SES: Bridging the Gap Between Explainability and Prediction of Graph Neural Networks

TL;DR

This paper introduces SES, a self-explained and self-supervised GNN that jointly improves prediction accuracy and interpretability by generating explanations during training and enhancing representations through contrastive learning.

Contribution

SES uniquely combines explainable training with contrastive learning to improve both interpretability and prediction performance of GNNs.

Findings

SES produces high-quality explanations of node features and subgraphs.

SES improves prediction accuracy through contrastive learning.

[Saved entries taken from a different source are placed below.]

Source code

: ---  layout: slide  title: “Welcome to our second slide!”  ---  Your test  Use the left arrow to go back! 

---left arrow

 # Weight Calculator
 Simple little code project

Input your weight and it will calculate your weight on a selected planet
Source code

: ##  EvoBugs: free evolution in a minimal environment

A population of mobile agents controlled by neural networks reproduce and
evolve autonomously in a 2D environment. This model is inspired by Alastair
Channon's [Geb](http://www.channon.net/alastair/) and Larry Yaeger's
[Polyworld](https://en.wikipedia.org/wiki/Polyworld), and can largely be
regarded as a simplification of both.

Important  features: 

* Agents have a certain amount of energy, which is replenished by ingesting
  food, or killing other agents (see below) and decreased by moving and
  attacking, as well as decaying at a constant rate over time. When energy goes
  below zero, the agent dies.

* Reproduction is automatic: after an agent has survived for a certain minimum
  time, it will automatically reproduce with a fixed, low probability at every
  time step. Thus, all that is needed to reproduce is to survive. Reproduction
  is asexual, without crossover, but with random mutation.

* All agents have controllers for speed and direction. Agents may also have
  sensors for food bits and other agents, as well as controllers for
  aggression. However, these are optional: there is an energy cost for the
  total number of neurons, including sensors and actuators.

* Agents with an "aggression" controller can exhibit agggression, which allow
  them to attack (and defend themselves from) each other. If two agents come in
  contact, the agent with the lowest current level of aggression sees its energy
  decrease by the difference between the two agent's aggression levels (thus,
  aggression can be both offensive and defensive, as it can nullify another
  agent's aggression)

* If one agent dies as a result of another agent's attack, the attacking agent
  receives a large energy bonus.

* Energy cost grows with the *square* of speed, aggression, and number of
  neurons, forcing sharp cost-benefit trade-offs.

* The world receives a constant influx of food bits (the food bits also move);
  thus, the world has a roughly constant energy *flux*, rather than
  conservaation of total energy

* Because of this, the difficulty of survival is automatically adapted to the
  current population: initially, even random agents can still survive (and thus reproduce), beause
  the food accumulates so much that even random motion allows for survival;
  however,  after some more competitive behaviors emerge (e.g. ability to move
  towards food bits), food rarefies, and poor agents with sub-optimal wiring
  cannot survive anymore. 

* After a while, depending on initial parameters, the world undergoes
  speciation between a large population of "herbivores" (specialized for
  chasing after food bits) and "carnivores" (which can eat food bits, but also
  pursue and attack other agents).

SES reduces explanation generation time compared to existing methods.

Abstract

Despite the Graph Neural Networks' (GNNs) proficiency in analyzing graph data, achieving high-accuracy and interpretable predictions remains challenging. Existing GNN interpreters typically provide post-hoc explanations disjointed from GNNs' predictions, resulting in misrepresentations. Self-explainable GNNs offer built-in explanations during the training process. However, they cannot exploit the explanatory outcomes to augment prediction performance, and they fail to provide high-quality explanations of node features and require additional processes to generate explainable subgraphs, which is costly. To address the aforementioned limitations, we propose a self-explained and self-supervised graph neural network (SES) to bridge the gap between explainability and prediction. SES comprises two processes: explainable training and enhanced predictive learning. During explainable training, SES employs a global mask generator co-trained with a graph encoder and directly produces crucial structure and feature masks, reducing time consumption and providing node feature and subgraph explanations. In the enhanced predictive learning phase, mask-based positive-negative pairs are constructed utilizing the explanations to compute a triplet loss and enhance the node representations by contrastive learning.